So all you have to say, Alexa, let's chat. And then the first time you say, Alexa, let's chat, it comes back with a clear message that you're interacting with one of those university social bots. And there's a clear, so you know exactly how you interact, right? And that is why it's very transparent.

You are being asked to help, right? And we have a lot of mechanisms where as the, we are in the first phase of feedback phase, then you send a lot of emails to our customers and then they know that the team needs a lot of interactions to improve the accuracy of the system.

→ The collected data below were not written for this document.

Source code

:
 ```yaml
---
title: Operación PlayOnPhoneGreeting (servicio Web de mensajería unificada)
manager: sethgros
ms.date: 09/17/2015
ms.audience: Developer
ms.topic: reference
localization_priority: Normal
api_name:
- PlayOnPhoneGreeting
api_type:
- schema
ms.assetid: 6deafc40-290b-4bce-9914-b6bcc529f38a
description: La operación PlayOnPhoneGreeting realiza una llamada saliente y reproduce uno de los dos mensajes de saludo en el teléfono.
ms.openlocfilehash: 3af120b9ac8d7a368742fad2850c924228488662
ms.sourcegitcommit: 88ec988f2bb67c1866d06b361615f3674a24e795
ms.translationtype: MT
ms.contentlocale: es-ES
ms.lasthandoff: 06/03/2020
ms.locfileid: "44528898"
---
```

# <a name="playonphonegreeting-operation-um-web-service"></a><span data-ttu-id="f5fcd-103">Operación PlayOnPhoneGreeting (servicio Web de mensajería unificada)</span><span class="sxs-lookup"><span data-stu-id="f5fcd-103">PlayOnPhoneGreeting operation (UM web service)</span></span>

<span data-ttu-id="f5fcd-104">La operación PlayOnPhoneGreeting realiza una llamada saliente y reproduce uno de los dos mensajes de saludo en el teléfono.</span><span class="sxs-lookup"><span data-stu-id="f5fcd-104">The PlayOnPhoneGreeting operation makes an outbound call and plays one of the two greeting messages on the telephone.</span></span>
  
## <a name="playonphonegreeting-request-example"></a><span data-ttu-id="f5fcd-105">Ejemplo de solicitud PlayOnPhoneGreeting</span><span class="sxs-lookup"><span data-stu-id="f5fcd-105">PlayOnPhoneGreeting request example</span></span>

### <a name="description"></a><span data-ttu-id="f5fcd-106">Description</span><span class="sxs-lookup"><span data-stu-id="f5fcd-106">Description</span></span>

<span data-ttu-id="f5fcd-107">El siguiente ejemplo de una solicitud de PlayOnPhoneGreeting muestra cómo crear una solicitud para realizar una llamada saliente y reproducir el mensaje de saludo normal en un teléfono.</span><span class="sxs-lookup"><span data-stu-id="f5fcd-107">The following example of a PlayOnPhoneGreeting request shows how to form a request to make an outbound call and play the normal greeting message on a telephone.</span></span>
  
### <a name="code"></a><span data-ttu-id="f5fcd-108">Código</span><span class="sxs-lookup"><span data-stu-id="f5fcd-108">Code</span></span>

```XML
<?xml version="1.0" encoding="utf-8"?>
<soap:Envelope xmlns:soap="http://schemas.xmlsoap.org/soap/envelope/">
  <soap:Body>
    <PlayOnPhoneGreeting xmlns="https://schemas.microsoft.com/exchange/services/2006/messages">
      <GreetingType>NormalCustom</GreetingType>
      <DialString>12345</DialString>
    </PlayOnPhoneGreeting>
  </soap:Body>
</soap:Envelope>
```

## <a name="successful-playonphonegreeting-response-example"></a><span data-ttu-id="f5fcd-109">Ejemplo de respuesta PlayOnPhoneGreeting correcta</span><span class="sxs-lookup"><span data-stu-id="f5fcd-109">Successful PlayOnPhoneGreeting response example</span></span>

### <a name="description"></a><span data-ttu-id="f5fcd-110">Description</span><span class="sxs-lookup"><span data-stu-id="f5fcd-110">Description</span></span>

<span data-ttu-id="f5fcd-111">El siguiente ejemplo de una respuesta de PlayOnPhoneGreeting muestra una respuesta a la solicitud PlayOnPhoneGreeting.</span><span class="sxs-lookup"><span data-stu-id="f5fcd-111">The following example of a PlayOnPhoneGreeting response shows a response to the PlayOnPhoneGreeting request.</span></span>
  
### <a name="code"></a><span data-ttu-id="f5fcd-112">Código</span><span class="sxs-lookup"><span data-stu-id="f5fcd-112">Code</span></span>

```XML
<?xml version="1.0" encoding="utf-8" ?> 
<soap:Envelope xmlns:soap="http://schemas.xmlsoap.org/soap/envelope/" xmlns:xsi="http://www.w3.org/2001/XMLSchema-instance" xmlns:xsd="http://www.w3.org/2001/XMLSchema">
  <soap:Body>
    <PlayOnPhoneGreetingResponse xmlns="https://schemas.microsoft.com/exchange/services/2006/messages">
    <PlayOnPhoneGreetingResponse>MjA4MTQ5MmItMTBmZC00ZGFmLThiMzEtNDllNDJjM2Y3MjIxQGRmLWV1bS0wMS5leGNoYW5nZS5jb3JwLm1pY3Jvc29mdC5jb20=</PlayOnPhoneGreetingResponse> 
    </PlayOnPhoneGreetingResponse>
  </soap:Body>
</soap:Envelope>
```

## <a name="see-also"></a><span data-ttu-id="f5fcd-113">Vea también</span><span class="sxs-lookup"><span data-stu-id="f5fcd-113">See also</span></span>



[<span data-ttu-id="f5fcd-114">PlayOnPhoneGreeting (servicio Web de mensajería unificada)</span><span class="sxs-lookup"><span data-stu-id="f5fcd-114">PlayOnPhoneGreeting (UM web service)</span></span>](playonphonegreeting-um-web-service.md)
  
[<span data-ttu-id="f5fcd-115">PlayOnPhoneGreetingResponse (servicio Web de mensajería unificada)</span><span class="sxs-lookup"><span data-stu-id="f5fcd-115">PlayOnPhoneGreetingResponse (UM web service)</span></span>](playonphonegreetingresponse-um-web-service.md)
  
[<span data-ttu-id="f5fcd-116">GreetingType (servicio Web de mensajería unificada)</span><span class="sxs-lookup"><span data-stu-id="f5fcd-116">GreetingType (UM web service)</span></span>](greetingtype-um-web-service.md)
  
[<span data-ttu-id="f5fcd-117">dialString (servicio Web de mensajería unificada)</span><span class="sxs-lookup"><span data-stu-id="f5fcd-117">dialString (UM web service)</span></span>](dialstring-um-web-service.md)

So we know we have a lot of customers who really want to help these university bots and they're conversing with that. And some are just having fun with just saying, Alexa, let's chat. And also some adversarial behavior to see whether, how much do you understand as a social bot?

So I think we have a good healthy mix of all three situations. - So what is the, if we talk about solving the Alexa challenge, the Alexa prize, what's the data set of really engaging, pleasant conversations look like? 'Cause if we think of this as a supervised learning problem, I don't know if it has to be, but if it does, maybe you can comment on that.

Do you think there needs to be a data set of what it means to be an engaging, successful, fulfilling conversation? - I think that's part of the research question here. This was, I think, we at least got the first spot right, which is have a way for universities to build and test in a real world setting.

Now you're asking in terms of the next phase of questions, which we are also asking, by the way, what does success look like from a optimization function? That's what you're asking in terms of, we as researchers are used to having a great corpus of annotated data and then making, then sort of tune our algorithms on those, right?

And fortunately and unfortunately, in this world of Alexa Prize, that is not the way we are going after it. So you have to focus more on learning based on live feedback. That is another element that's unique, where just now I started with giving you how you ingress and experience this capability as a customer.

What happens when you're done? So they ask you a simple question on a scale of one to five, how likely are you to interact with this social bot again? That is a good feedback and customers can also leave more open-ended feedback. And I think partly that to me is one part of the question you're asking, which I'm saying is a mental model shift that as researchers also, you have to change your mindset that this is not a DARPA evaluation or an NSF funded study and you have a nice corpus.

This is where it's real world, you have real data. - The scale is amazing. - It's amazing. - That's a beautiful thing. And then the customer, the user can quit the conversation at any time. - Exactly. The user can, that is also a signal for how good you were at that point.

- So, and then on a scale of one to five, one to three, do they say how likely are you, or is it just a binary? - A one to five. - One to five. Wow, okay. That's such a beautifully constructed challenge, okay. Let's go to the next question.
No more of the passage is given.